• **WORK REQUIRED**
Please copy every line below that contains the string "Envelope".

• **THE INPUT**
##########

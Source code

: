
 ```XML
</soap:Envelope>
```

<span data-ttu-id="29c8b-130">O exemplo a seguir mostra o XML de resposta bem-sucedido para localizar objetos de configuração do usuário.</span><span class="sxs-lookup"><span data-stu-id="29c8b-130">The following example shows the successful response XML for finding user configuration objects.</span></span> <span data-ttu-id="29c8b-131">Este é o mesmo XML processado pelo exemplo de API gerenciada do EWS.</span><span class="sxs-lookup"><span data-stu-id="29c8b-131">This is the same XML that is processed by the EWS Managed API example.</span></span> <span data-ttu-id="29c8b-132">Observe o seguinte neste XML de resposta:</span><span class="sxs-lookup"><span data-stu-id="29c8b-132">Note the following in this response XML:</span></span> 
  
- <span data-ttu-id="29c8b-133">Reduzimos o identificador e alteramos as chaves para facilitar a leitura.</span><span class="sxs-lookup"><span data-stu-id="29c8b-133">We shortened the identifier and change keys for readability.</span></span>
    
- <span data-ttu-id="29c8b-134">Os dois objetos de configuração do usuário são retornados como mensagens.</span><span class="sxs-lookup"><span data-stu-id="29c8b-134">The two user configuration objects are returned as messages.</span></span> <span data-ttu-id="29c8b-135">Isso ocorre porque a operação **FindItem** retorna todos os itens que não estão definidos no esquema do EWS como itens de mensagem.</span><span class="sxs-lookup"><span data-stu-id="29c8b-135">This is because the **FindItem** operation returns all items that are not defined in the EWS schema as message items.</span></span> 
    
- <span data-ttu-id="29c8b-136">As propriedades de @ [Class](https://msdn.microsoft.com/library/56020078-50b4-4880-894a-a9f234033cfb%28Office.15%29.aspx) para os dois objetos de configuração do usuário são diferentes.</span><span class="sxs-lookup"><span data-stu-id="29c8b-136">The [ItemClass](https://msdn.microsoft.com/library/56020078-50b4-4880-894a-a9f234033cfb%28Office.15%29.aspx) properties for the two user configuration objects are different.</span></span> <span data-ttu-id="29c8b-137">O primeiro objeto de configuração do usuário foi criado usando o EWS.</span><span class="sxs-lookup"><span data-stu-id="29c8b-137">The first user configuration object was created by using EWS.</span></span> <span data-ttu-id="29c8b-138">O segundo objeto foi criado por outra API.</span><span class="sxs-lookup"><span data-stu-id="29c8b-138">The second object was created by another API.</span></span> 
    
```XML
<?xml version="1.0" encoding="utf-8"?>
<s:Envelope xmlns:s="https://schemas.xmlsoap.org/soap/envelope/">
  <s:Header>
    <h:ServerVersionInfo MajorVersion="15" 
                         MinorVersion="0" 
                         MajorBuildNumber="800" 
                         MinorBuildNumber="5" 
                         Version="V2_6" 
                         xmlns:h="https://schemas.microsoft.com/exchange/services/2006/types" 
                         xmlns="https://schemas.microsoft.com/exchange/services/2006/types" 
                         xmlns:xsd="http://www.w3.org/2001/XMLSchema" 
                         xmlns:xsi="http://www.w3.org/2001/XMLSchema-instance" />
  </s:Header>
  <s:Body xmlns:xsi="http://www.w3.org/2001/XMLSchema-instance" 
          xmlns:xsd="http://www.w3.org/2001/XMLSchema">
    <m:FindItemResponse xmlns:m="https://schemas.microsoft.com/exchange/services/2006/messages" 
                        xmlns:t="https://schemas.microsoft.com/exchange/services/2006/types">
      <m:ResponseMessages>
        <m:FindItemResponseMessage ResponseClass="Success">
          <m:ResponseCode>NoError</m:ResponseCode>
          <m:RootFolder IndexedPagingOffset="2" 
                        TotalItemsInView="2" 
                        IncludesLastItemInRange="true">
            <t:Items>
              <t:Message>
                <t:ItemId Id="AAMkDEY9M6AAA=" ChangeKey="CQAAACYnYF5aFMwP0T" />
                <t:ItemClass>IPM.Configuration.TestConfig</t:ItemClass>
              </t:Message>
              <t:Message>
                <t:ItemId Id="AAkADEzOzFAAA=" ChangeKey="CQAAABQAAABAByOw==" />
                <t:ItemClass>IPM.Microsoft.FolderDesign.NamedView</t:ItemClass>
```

##########

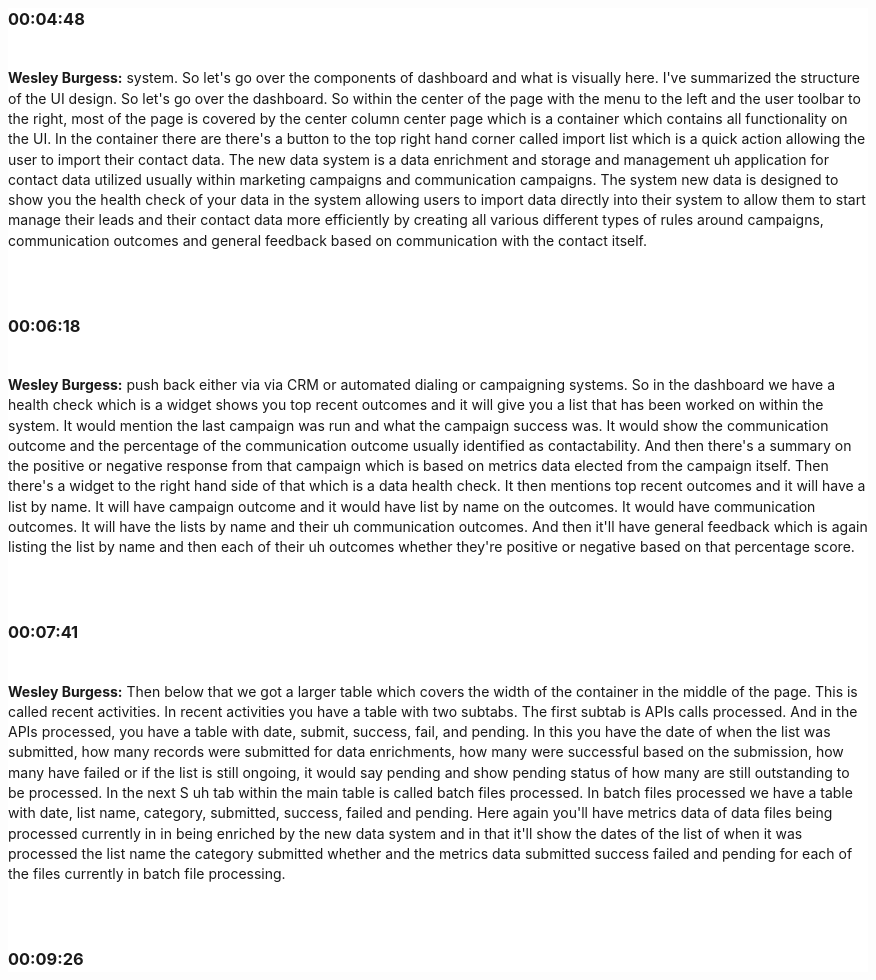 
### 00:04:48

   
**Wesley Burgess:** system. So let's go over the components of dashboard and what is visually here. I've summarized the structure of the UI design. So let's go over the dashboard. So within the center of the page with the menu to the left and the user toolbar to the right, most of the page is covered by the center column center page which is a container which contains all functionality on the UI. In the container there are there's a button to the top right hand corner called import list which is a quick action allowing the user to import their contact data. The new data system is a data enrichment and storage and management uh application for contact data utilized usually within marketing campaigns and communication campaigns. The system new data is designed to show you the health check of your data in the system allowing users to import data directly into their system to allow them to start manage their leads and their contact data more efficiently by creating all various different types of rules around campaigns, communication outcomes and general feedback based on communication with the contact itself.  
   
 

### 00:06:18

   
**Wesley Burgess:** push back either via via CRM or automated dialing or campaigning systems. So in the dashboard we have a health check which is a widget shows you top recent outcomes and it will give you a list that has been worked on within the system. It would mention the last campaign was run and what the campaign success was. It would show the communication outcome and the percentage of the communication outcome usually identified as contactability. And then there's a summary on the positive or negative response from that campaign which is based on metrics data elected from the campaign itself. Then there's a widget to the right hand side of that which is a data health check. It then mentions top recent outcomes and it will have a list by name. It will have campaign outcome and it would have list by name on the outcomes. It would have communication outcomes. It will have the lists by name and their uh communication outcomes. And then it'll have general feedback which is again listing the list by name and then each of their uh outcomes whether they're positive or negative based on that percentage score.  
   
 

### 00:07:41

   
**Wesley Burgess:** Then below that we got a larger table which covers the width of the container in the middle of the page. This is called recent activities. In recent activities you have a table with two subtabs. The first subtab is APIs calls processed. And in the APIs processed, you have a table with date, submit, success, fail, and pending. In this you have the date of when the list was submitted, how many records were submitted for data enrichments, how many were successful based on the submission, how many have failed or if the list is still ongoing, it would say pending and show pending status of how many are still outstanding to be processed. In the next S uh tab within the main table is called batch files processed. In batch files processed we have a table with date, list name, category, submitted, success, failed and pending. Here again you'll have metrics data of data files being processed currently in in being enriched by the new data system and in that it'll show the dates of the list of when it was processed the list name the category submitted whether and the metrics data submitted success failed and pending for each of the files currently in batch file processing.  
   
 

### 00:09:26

##########

• **SOLUTION FOR THIS EXERCISE**
</soap:Envelope>
<s:Envelope xmlns:s="https://schemas.xmlsoap.org/soap/envelope/">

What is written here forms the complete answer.